Leur géométrie stylisée, à la fois répétitive et variée, n’est pas seulement un jeu mathématique: elle traduit une métaphysique des nombres et des spéculations mystiques qui remontent à Pythagore, à Platon et aux néoplatoniciens.
L’Islam a repris et amplifié une telle conception, qui voit dans les figures géométriques (cercle, carré, étoiles, polygones, etc.) et certaines proportions mathématiques, comme le nombre d’or, un indice de Dieu, une synthèse de l’univers et un support de méditation. Principe de beauté, la symétrie évoque le miroir et sa symbolique: le monde est le reflet du Créateur et le cur est le miroir du Divin.
Le rapport entre le centre et les contours d’un motif évoque la relation du Divin (centre) et du cosmos (périphérie), de l’âme et du corps, du monde caché et du monde apparent.
Reflets de l’unité divine dans l’âme et le monde, les nombres fondamentaux sont associés à des figures géométriques et à des notions philosophiques ou mystiques: le 1 et le point peuvent évoquer l’unicité et l’Intellect divins; le 5 et le pentagone, les cinq prières de l’Islam ou la sainte famille chiite (Mohammad, Fatima, ’Ali, Hassan et Hussayn); le 6 et l’hexagone, les six jours de la création; le 7 et l’heptagone, les sept planètes astrologiques ou les sept circumambulations autour de la Kaaba; le 12 et le dodécagone, les signes du zodiaque et les douze Imams chiites.
Le dessin de la plupart des motifs s’obtient par la méthode dite de la division du cercle. Dans un cercle, on inscrit deux carrés. Puis on relie par des droites les points d’intersection qui sont multipliés par le nombre croissant de lignes et qui permettent de tracer toujours plus de droites. Finalement, on obtient un canevas géométrique, sur lequel, en sélectionnant quelques lignes, on fait apparaître un motif unique, que l’on peut reproduire en série en répétant le même processus.
Cette démarche élémentaire a une portée à la fois pratique et symbolique. La division du cercle marque un passage de l’unité au multiple. La genèse de chaque motif décoratif reproduit ainsi le mystère de la création, dont la complexité a jailli de l’unité divine symbolisée par le point.

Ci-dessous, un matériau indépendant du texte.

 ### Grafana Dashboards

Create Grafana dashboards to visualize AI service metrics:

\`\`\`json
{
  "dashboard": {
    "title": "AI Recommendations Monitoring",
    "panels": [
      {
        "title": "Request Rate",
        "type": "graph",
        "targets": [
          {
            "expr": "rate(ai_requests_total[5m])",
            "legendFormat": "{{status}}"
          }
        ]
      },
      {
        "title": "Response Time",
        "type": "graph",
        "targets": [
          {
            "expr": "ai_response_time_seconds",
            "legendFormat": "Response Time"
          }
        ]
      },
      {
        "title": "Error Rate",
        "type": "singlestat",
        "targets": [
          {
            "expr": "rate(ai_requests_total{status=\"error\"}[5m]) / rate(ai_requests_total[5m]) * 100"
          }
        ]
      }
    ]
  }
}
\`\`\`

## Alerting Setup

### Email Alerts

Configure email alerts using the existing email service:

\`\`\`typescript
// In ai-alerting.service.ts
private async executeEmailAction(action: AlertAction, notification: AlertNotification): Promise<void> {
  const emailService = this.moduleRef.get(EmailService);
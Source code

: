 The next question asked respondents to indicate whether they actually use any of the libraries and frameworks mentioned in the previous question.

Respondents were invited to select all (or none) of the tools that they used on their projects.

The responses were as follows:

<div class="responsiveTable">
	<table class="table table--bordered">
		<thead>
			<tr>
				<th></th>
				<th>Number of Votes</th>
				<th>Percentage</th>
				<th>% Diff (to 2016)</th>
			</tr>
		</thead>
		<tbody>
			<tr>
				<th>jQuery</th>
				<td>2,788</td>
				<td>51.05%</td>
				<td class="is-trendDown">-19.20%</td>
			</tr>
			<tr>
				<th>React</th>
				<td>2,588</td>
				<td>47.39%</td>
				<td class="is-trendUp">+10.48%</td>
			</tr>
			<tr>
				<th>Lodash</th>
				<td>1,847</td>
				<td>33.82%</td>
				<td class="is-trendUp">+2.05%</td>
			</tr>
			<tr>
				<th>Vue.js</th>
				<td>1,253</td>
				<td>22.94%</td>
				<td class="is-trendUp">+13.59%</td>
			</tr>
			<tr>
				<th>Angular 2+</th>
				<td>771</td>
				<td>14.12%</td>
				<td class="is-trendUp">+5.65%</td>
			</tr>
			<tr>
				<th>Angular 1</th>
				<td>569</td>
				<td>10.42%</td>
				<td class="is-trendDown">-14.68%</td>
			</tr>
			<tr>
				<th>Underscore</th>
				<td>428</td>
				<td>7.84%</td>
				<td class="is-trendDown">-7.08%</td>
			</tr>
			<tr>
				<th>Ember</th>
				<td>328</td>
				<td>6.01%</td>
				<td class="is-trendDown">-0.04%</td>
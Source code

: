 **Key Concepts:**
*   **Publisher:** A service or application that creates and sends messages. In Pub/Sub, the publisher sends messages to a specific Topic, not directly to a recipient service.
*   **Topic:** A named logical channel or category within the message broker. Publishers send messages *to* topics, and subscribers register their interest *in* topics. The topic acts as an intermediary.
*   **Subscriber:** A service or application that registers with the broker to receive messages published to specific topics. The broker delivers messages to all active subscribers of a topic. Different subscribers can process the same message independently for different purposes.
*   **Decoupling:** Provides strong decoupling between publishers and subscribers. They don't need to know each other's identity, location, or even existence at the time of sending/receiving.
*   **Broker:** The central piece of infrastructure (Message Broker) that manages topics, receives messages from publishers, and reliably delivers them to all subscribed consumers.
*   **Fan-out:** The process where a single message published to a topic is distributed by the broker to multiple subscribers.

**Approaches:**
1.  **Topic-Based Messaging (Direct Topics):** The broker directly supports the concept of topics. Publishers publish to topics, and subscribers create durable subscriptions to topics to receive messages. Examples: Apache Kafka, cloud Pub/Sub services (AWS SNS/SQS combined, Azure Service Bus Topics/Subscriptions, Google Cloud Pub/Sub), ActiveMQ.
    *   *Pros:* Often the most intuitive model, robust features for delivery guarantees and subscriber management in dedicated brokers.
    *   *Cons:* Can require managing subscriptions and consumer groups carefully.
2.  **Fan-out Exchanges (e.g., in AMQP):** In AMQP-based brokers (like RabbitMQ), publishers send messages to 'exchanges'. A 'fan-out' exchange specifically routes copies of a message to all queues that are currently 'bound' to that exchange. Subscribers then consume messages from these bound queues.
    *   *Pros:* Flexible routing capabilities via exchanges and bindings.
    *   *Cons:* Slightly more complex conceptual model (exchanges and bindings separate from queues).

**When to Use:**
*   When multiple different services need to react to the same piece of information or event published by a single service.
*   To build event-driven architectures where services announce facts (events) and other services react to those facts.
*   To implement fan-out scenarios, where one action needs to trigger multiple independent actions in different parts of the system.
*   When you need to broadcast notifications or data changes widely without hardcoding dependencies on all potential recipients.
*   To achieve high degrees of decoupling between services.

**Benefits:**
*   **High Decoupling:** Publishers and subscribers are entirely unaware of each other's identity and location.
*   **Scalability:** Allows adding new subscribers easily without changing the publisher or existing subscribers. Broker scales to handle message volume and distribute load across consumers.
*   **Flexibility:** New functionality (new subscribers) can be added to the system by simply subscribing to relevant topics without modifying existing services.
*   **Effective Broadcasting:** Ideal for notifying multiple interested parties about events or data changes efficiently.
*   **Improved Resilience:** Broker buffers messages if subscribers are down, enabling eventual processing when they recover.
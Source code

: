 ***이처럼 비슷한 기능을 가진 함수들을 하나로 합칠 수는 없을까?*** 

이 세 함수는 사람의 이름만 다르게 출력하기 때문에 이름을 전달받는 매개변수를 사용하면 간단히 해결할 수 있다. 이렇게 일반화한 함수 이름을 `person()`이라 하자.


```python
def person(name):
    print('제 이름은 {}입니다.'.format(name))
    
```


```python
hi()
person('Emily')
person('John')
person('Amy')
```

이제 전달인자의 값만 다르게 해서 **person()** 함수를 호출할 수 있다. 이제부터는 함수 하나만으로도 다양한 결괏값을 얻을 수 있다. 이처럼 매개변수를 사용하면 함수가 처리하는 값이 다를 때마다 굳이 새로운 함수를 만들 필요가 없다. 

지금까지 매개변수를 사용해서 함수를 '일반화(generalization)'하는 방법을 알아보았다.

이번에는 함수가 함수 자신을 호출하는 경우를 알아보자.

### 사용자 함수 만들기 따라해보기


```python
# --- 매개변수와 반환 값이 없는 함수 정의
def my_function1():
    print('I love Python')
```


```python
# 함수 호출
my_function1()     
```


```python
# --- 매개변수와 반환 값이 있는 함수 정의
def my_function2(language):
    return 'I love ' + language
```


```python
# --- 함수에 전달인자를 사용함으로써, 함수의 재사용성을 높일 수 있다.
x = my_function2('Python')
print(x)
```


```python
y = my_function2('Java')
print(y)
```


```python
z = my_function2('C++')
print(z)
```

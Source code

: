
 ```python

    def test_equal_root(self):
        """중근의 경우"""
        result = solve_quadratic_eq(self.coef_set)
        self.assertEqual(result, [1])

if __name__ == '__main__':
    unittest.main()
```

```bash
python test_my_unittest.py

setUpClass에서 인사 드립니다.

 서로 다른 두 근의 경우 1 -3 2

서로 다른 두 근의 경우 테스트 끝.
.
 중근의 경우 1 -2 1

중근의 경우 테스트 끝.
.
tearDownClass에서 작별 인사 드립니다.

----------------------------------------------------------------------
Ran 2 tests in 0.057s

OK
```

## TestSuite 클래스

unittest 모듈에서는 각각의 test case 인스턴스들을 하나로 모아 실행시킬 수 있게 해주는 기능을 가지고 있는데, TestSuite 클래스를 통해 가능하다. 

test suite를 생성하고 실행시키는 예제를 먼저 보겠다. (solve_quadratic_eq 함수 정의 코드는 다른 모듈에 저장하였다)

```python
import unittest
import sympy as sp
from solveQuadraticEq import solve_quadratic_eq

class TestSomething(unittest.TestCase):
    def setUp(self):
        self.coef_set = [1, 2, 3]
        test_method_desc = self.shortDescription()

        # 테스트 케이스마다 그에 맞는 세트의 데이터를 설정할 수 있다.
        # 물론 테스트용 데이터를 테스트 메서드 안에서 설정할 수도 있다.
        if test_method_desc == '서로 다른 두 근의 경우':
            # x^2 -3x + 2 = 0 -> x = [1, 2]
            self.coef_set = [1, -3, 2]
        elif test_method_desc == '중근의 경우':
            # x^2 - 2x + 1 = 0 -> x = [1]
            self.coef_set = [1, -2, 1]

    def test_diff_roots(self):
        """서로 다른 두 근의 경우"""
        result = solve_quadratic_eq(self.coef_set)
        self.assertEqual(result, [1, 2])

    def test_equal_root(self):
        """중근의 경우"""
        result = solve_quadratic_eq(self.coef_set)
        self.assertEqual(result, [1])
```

Né de la géométrie, chaque motif rayonne de l’harmonie universelle et fait écho à l’unité de Dieu présente partout. Les motifs floraux sont également construits en fonction de formes fondamentales (carré, cercle, etc.) et de la symétrie. On retrouve encore ces canevas géométriques dans les tracés directeurs qui servent à dessiner les plans de certains édifices. Cette présence de la géométrie ne produit pas un art figé et rigide, car elle est toujours compensée par un dessin fluide et la vitalité des couleurs. Le principe de l’esthétique islamique est comparable à ce que l’on peut observer dans la nature: les pétales d’une rose sont une géométrie dilatée et magnifiée par la vie, la lumière et le parfum. Les uvres musulmanes sont de même l’union d’une l’intelligence qui règle et construit, et de la vie qui fait respirer l’univers et l’homme dans un même souffle.